Pemilihan tema itu beranjak dari sejumlah parameter, yaitu: rekam jejak dan kapasitas RI dalam tema yang dipilih; animo dan dukungan, baik di dalam negeri maupun oleh anggota PBB lainnya, serta tantangan terkini terkait dewan keamanan.

Kegiatan itu akan dipimpin Menteri Luar Negeri RI, Retno Marsudi, serta dihadiri oleh para pemateri antara lain: Sekjen PBB Antonio Gutteres; Komandan Pasukan Perdamaian PBB di Republik Demokratik Kongo (MONUSCO) Letjen.

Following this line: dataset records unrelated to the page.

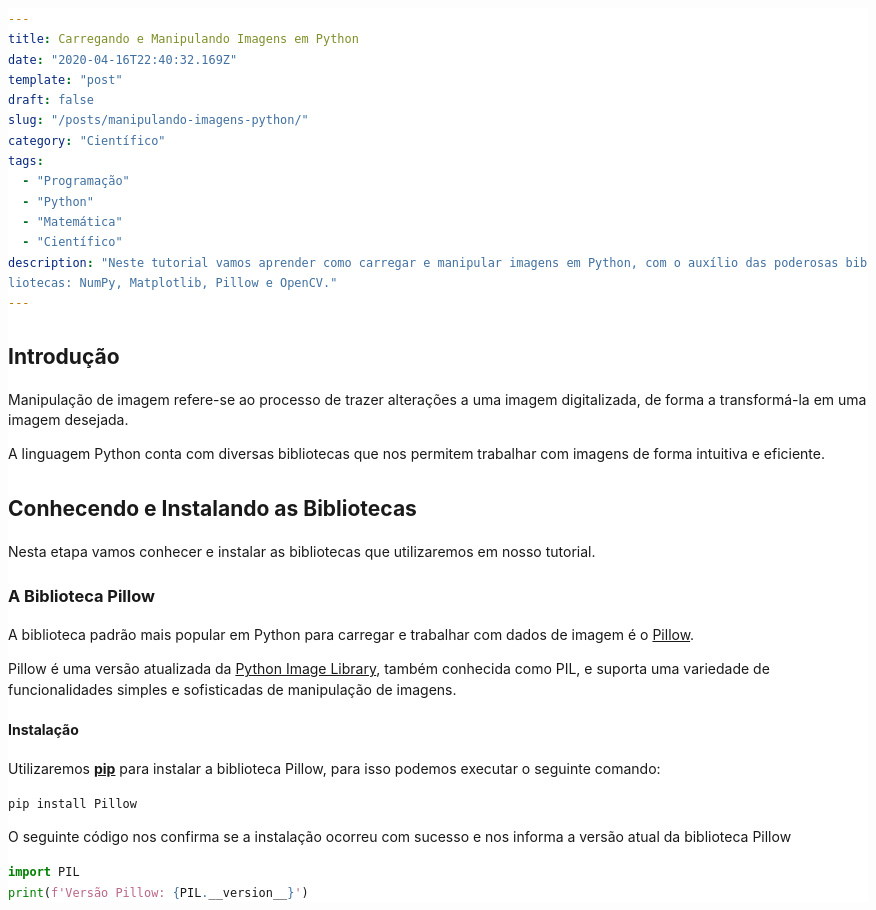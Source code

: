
 ```yaml
---
title: Carregando e Manipulando Imagens em Python
date: "2020-04-16T22:40:32.169Z"
template: "post"
draft: false
slug: "/posts/manipulando-imagens-python/"
category: "Científico"
tags:
  - "Programação"
  - "Python"
  - "Matemática"
  - "Científico"
description: "Neste tutorial vamos aprender como carregar e manipular imagens em Python, com o auxílio das poderosas bibliotecas: NumPy, Matplotlib, Pillow e OpenCV."
---
```


## Introdução

Manipulação de imagem refere-se ao processo de trazer alterações a uma imagem digitalizada, de forma a transformá-la em uma imagem desejada.

A linguagem Python conta com diversas bibliotecas que nos permitem trabalhar com imagens de forma intuitiva e eficiente.

## Conhecendo e Instalando as Bibliotecas

Nesta etapa vamos conhecer e instalar as bibliotecas que utilizaremos em nosso tutorial.

### A Biblioteca Pillow

A biblioteca padrão mais popular em Python para carregar e trabalhar com dados de imagem é o [Pillow](https://pillow.readthedocs.io/en/stable/). 

Pillow é uma versão atualizada da [Python Image Library](https://www.pythonware.com/products/pil/), também conhecida como PIL, e suporta uma variedade de funcionalidades simples e sofisticadas de manipulação de imagens.

#### Instalação

Utilizaremos **[pip](https://pypi.org/project/pip/)** para instalar a biblioteca Pillow, para isso podemos executar o seguinte comando:

```
pip install Pillow
```

O seguinte código nos confirma se a instalação ocorreu com sucesso e nos informa a versão atual da biblioteca Pillow

```python
import PIL
print(f'Versão Pillow: {PIL.__version__}')
```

Elias Rodrigues Martins Filho dari Brasil; dan Direktur Challanges Forum International Secretariat (CFIS) Bjorn Holmberg.

Dalam debat terbuka, Indonesia akan menggarisbawahi sub-isu dalam ruang lingkup PKO (peacekeeping operations) seperti dana dan anggaran operasional, jumlah angota misi perdamaian dan persebaran mereka di wilayah operasi, peningkatan kapasitas, kapabilitas dan kredibilitas pasukan, serta isu keamanan dan keselamatan para personel.

"Debat akan membahas soal berbagai cara yang bisa dilakukan oleh Dewan untuk tak hanya mengkaji melulu soal dana dan budgeting operasi, tapi juga peningkatan kualitas para personel yang akan dikirim ke wilayah konflik," kata Dirjen Kerja Sama Multilateral Kementerian Luar Negeri RI, Febrian Ruddyard di Jakarta, Kamis (2/5/2019).

"Ibaratnya, Indonesia akan mendorong persoalan yang ada di hulu, tentang bagaimana kesiapan negara anggota untuk menyiapkan pasukan, investasi kapasitas dan kapabilitas, potensi pemanfaatan pasukan sebagai agen bina damai pasca-konflik, dan keterlibatan pasukan perdaiaman dengan komunitas lokal," lanjutnya.

Ruddyard menambahkan bahwa Indonesia juga berharap untuk mengarusutamakan isu mengenai pembangunan masyarakat yang berkelanjutan sebagai salah satu perhatian dari PKO PBB di penjuru dunia.

"Kita sudah menyiapkan ide soal pengembangan kapasitas pasukan agar mampu melibatkan diri ke komunitas dan masyarakat sipil di wilayah operasi mereka, terkhusus bagi misi perdamaian Indonesia yang saat ini banyak terkonsentrasi di Afrika dan Timur Tengah (Lebanon)," tambah Direktur Keamanan Internasional dan Perlucutan Senjata Kemlu RI, Grata Endah Werdaningtyas.

Simak Video Pilihan Berikut:

2 dari 2 halaman

Meningkatkan Jumlah Personel RI di PKO PBB

Saat ini, Indonesia berada di peringkat ke-8 (dari total anggota PBB) sebagai negara terbanyak pengirim anggota pasukan perdamaian PBB.

Dengan total 3.080 personel (106 di antaranya adalah perempuan) per-Maret 2019, pasukan perdamaian Indonesia tersebar di delapan misi PBB, antara lain: MINUSMA Mali (10 personel), MINURSO Sahara Barat (3), UNIFIL Lebanon (1.310), UNAMID Garfur-Sudan (472), UNISFA Abyei-Sudan (4), UNMISS Sudan Selatan (16), MONUSCO RD Kongo (1.045), dan MINUSCA Republik Afrika Tengah (220).

Indonesia memiliki target untuk meningkatkan kuantitas pengiriman personel misi perdamaian hinggga mencapai lebih dari 4.000 per 2020 (atau tahun kedua dalam periode keanggotan RI sebagai Anggota Tidak Tetap Dewan Keamanan PBB).

"Kita ingin ini menjadi warisan Indonesia sebagai presiden dewan dan anggota tidak tetap Dewan Keamanan PBB," kata Ruddyard.